··· Records to process
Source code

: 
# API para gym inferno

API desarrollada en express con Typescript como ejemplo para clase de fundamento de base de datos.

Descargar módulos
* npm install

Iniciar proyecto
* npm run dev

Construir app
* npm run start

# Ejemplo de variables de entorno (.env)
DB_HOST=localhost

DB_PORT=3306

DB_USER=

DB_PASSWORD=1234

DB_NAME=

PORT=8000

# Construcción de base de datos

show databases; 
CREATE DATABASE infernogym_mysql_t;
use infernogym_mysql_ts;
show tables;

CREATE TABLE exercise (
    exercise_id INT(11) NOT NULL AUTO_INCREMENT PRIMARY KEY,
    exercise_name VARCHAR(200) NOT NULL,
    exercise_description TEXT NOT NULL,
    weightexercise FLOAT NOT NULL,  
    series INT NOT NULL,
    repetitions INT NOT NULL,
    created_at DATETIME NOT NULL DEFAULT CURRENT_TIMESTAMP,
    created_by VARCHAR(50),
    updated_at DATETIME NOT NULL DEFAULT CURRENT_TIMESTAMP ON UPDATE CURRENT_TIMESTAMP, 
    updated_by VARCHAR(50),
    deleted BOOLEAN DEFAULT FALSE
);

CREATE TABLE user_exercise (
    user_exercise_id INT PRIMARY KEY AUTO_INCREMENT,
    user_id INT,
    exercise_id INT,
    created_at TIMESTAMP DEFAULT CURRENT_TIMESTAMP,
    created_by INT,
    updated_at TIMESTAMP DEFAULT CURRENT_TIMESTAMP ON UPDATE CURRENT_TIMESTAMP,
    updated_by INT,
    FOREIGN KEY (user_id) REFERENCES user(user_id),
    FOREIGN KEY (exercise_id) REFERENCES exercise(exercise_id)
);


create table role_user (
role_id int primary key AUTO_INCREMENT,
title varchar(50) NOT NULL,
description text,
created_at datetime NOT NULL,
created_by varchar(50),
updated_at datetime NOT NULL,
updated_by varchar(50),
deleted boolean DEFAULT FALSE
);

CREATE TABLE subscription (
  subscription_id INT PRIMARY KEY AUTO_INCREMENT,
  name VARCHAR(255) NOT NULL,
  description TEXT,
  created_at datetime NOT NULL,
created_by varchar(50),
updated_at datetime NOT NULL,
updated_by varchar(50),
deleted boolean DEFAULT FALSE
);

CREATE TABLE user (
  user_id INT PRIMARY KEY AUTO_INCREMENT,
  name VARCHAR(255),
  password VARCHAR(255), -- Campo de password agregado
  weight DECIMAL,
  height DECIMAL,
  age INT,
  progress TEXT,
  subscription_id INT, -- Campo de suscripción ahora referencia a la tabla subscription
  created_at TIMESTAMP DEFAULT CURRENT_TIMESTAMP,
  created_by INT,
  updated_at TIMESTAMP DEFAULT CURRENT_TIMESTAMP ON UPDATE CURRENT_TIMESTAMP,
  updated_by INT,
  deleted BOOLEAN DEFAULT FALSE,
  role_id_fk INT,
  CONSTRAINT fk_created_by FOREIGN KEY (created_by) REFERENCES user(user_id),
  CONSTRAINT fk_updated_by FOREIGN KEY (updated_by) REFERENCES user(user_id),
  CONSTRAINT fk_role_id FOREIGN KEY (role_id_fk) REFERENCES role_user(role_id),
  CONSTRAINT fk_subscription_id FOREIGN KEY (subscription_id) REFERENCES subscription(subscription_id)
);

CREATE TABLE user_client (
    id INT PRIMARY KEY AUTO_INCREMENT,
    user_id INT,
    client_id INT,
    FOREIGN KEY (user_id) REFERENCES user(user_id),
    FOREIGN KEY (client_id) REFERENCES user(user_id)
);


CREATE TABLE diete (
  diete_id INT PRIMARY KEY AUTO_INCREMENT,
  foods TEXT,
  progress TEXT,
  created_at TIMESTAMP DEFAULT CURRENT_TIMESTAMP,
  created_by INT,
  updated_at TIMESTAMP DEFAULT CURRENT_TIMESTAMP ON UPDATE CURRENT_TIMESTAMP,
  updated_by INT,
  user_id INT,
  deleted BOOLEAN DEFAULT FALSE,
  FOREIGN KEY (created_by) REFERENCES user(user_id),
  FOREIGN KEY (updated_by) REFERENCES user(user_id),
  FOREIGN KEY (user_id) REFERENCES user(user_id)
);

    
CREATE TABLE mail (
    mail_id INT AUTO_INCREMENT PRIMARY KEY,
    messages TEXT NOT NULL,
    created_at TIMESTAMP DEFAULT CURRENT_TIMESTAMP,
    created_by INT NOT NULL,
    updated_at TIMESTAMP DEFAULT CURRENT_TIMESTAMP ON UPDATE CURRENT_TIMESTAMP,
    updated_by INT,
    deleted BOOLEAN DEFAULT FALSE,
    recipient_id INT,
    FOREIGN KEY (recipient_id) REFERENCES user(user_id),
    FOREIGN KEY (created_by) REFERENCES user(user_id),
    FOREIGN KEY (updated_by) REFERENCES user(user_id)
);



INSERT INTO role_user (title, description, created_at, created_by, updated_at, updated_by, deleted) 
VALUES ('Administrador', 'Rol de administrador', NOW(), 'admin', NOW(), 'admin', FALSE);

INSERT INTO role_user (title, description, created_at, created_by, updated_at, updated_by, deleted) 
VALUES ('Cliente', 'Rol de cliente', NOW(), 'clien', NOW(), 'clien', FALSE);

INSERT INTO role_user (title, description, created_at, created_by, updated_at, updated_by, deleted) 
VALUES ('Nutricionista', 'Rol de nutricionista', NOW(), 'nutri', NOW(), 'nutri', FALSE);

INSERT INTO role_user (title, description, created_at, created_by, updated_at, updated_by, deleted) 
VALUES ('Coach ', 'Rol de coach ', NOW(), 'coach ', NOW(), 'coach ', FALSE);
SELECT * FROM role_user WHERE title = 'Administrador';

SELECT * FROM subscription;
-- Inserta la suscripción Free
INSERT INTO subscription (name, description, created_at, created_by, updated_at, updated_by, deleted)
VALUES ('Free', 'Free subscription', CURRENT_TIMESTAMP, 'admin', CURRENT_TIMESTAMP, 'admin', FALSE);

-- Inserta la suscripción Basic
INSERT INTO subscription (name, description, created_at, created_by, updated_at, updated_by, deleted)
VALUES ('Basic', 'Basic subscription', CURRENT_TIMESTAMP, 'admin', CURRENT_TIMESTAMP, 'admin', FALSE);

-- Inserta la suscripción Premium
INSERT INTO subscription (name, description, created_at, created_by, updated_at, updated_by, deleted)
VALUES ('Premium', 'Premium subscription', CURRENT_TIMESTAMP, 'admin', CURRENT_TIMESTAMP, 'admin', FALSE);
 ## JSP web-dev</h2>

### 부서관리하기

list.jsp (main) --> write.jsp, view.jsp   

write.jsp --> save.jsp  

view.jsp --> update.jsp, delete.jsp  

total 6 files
······
* [The problem] Give an exact copy of all the data shown above.

* [Task result]
Source code

: 
# API para gym inferno

API desarrollada en express con Typescript como ejemplo para clase de fundamento de base de datos.

Descargar módulos
* npm install

Iniciar proyecto
* npm run dev

Construir app
* npm run start

# Ejemplo de variables de entorno (.env)
DB_HOST=localhost

DB_PORT=3306

DB_USER=

DB_PASSWORD=1234

DB_NAME=

PORT=8000

# Construcción de base de datos

show databases; 
CREATE DATABASE infernogym_mysql_t;
use infernogym_mysql_ts;
show tables;

CREATE TABLE exercise (
    exercise_id INT(11) NOT NULL AUTO_INCREMENT PRIMARY KEY,
    exercise_name VARCHAR(200) NOT NULL,
    exercise_description TEXT NOT NULL,
    weightexercise FLOAT NOT NULL,  
    series INT NOT NULL,
    repetitions INT NOT NULL,
    created_at DATETIME NOT NULL DEFAULT CURRENT_TIMESTAMP,
    created_by VARCHAR(50),
    updated_at DATETIME NOT NULL DEFAULT CURRENT_TIMESTAMP ON UPDATE CURRENT_TIMESTAMP, 
    updated_by VARCHAR(50),
    deleted BOOLEAN DEFAULT FALSE
);

CREATE TABLE user_exercise (
    user_exercise_id INT PRIMARY KEY AUTO_INCREMENT,
    user_id INT,
    exercise_id INT,
    created_at TIMESTAMP DEFAULT CURRENT_TIMESTAMP,
    created_by INT,
    updated_at TIMESTAMP DEFAULT CURRENT_TIMESTAMP ON UPDATE CURRENT_TIMESTAMP,
    updated_by INT,
    FOREIGN KEY (user_id) REFERENCES user(user_id),
    FOREIGN KEY (exercise_id) REFERENCES exercise(exercise_id)
);


create table role_user (
role_id int primary key AUTO_INCREMENT,
title varchar(50) NOT NULL,
description text,
created_at datetime NOT NULL,
created_by varchar(50),
updated_at datetime NOT NULL,
updated_by varchar(50),
deleted boolean DEFAULT FALSE
);

CREATE TABLE subscription (
  subscription_id INT PRIMARY KEY AUTO_INCREMENT,
  name VARCHAR(255) NOT NULL,
  description TEXT,
  created_at datetime NOT NULL,
created_by varchar(50),
updated_at datetime NOT NULL,
updated_by varchar(50),
deleted boolean DEFAULT FALSE
);

CREATE TABLE user (
  user_id INT PRIMARY KEY AUTO_INCREMENT,
  name VARCHAR(255),
  password VARCHAR(255), -- Campo de password agregado
  weight DECIMAL,
  height DECIMAL,
  age INT,
  progress TEXT,
  subscription_id INT, -- Campo de suscripción ahora referencia a la tabla subscription
  created_at TIMESTAMP DEFAULT CURRENT_TIMESTAMP,
  created_by INT,
  updated_at TIMESTAMP DEFAULT CURRENT_TIMESTAMP ON UPDATE CURRENT_TIMESTAMP,
  updated_by INT,
  deleted BOOLEAN DEFAULT FALSE,
  role_id_fk INT,
  CONSTRAINT fk_created_by FOREIGN KEY (created_by) REFERENCES user(user_id),
  CONSTRAINT fk_updated_by FOREIGN KEY (updated_by) REFERENCES user(user_id),
  CONSTRAINT fk_role_id FOREIGN KEY (role_id_fk) REFERENCES role_user(role_id),
  CONSTRAINT fk_subscription_id FOREIGN KEY (subscription_id) REFERENCES subscription(subscription_id)
);

CREATE TABLE user_client (
    id INT PRIMARY KEY AUTO_INCREMENT,
    user_id INT,
    client_id INT,
    FOREIGN KEY (user_id) REFERENCES user(user_id),
    FOREIGN KEY (client_id) REFERENCES user(user_id)
);


CREATE TABLE diete (
  diete_id INT PRIMARY KEY AUTO_INCREMENT,
  foods TEXT,
  progress TEXT,
  created_at TIMESTAMP DEFAULT CURRENT_TIMESTAMP,
  created_by INT,
  updated_at TIMESTAMP DEFAULT CURRENT_TIMESTAMP ON UPDATE CURRENT_TIMESTAMP,
  updated_by INT,
  user_id INT,
  deleted BOOLEAN DEFAULT FALSE,
  FOREIGN KEY (created_by) REFERENCES user(user_id),
  FOREIGN KEY (updated_by) REFERENCES user(user_id),
  FOREIGN KEY (user_id) REFERENCES user(user_id)
);

    
CREATE TABLE mail (
    mail_id INT AUTO_INCREMENT PRIMARY KEY,
    messages TEXT NOT NULL,
    created_at TIMESTAMP DEFAULT CURRENT_TIMESTAMP,
    created_by INT NOT NULL,
    updated_at TIMESTAMP DEFAULT CURRENT_TIMESTAMP ON UPDATE CURRENT_TIMESTAMP,
    updated_by INT,
    deleted BOOLEAN DEFAULT FALSE,
    recipient_id INT,
    FOREIGN KEY (recipient_id) REFERENCES user(user_id),
    FOREIGN KEY (created_by) REFERENCES user(user_id),
    FOREIGN KEY (updated_by) REFERENCES user(user_id)
);



INSERT INTO role_user (title, description, created_at, created_by, updated_at, updated_by, deleted) 
VALUES ('Administrador', 'Rol de administrador', NOW(), 'admin', NOW(), 'admin', FALSE);

INSERT INTO role_user (title, description, created_at, created_by, updated_at, updated_by, deleted) 
VALUES ('Cliente', 'Rol de cliente', NOW(), 'clien', NOW(), 'clien', FALSE);

INSERT INTO role_user (title, description, created_at, created_by, updated_at, updated_by, deleted) 
VALUES ('Nutricionista', 'Rol de nutricionista', NOW(), 'nutri', NOW(), 'nutri', FALSE);

INSERT INTO role_user (title, description, created_at, created_by, updated_at, updated_by, deleted) 
VALUES ('Coach ', 'Rol de coach ', NOW(), 'coach ', NOW(), 'coach ', FALSE);
SELECT * FROM role_user WHERE title = 'Administrador';

SELECT * FROM subscription;
-- Inserta la suscripción Free
INSERT INTO subscription (name, description, created_at, created_by, updated_at, updated_by, deleted)
VALUES ('Free', 'Free subscription', CURRENT_TIMESTAMP, 'admin', CURRENT_TIMESTAMP, 'admin', FALSE);

-- Inserta la suscripción Basic
INSERT INTO subscription (name, description, created_at, created_by, updated_at, updated_by, deleted)
VALUES ('Basic', 'Basic subscription', CURRENT_TIMESTAMP, 'admin', CURRENT_TIMESTAMP, 'admin', FALSE);

-- Inserta la suscripción Premium
INSERT INTO subscription (name, description, created_at, created_by, updated_at, updated_by, deleted)
VALUES ('Premium', 'Premium subscription', CURRENT_TIMESTAMP, 'admin', CURRENT_TIMESTAMP, 'admin', FALSE);
 ## JSP web-dev</h2>

### 부서관리하기

list.jsp (main) --> write.jsp, view.jsp   

write.jsp --> save.jsp  

view.jsp --> update.jsp, delete.jsp  

total 6 files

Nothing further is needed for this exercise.